AIM OF THE EXERCISE: Which lines below include the string "performance"? Please show each one.

(Beginning of PROVIDED DATA)

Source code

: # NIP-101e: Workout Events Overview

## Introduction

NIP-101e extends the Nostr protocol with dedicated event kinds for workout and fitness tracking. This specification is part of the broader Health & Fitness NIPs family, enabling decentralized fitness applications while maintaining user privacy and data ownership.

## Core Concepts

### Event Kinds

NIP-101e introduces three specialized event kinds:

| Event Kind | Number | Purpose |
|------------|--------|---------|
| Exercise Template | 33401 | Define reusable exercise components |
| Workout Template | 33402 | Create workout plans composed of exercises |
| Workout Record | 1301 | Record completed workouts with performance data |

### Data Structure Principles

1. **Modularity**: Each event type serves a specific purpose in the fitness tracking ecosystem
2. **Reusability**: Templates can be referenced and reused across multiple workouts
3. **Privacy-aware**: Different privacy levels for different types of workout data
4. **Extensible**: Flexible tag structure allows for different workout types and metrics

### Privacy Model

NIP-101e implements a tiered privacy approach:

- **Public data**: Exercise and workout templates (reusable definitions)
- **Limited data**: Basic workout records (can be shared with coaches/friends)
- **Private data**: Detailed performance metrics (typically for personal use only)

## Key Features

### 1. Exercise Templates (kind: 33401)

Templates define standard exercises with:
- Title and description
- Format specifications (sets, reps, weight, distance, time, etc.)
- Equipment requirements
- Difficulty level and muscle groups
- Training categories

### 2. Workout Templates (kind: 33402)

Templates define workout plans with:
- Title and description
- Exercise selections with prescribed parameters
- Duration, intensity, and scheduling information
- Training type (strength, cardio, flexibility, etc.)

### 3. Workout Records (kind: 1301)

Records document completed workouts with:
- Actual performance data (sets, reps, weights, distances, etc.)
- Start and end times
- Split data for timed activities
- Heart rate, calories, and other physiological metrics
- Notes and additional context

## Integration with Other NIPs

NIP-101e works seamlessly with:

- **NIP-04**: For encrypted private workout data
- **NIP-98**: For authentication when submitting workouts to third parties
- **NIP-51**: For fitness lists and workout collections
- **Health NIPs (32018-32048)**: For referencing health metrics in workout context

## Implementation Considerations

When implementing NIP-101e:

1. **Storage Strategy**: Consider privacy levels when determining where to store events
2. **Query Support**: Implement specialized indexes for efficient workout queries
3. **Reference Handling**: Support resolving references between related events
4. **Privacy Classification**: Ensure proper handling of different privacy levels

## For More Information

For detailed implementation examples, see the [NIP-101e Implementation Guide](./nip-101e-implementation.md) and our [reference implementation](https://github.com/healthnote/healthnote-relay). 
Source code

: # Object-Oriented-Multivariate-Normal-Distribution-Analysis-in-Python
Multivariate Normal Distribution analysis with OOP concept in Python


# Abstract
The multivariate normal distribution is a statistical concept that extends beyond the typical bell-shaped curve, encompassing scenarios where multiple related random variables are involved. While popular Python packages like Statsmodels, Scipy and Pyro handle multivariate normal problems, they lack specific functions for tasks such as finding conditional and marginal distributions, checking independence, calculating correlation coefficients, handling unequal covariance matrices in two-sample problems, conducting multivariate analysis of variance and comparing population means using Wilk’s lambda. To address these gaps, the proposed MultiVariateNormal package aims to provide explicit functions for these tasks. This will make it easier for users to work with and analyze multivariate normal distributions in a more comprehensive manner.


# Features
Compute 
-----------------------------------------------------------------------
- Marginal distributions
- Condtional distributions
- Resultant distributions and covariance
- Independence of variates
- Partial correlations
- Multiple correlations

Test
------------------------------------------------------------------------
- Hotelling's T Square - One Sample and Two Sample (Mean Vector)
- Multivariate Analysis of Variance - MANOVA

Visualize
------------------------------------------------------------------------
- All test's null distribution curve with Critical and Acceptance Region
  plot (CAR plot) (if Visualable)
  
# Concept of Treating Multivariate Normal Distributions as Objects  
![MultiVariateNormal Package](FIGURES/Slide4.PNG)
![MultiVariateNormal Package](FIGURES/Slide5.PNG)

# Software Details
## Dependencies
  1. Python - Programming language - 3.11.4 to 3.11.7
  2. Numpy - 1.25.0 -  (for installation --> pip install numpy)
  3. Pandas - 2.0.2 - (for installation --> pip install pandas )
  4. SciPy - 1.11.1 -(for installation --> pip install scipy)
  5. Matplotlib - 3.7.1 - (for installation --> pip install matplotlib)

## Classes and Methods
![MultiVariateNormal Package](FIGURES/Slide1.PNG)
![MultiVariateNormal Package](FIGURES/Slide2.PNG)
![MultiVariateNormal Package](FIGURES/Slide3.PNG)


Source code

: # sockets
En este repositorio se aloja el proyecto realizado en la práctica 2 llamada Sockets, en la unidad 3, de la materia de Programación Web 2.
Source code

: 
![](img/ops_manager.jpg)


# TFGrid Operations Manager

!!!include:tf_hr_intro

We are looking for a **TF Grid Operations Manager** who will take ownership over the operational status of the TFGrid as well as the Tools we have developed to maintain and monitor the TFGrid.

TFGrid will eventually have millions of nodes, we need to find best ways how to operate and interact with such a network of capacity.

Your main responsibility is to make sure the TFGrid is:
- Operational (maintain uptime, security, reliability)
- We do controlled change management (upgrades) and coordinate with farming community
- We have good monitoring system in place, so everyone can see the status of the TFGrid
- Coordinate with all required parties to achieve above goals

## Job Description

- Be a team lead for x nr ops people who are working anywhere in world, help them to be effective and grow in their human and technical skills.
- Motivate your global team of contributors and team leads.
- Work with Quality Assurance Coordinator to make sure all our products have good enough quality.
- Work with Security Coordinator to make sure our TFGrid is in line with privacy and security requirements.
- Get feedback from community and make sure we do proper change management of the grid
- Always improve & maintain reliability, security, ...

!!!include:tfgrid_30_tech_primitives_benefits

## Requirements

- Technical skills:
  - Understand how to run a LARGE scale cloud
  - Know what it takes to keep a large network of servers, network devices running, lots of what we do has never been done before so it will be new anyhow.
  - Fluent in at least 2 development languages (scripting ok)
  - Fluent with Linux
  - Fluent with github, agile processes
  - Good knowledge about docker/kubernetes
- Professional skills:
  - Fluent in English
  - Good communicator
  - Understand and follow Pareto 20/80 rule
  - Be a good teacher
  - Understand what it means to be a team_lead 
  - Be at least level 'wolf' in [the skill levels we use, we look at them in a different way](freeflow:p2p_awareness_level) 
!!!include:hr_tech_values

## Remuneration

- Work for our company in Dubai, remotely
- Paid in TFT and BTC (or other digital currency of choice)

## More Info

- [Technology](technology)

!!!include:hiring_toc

(End of PROVIDED DATA)

EXERCISE RESULT:
| Workout Record | 1301 | Record completed workouts with performance data |
- **Private data**: Detailed performance metrics (typically for personal use only)
- Actual performance data (sets, reps, weights, distances, etc.)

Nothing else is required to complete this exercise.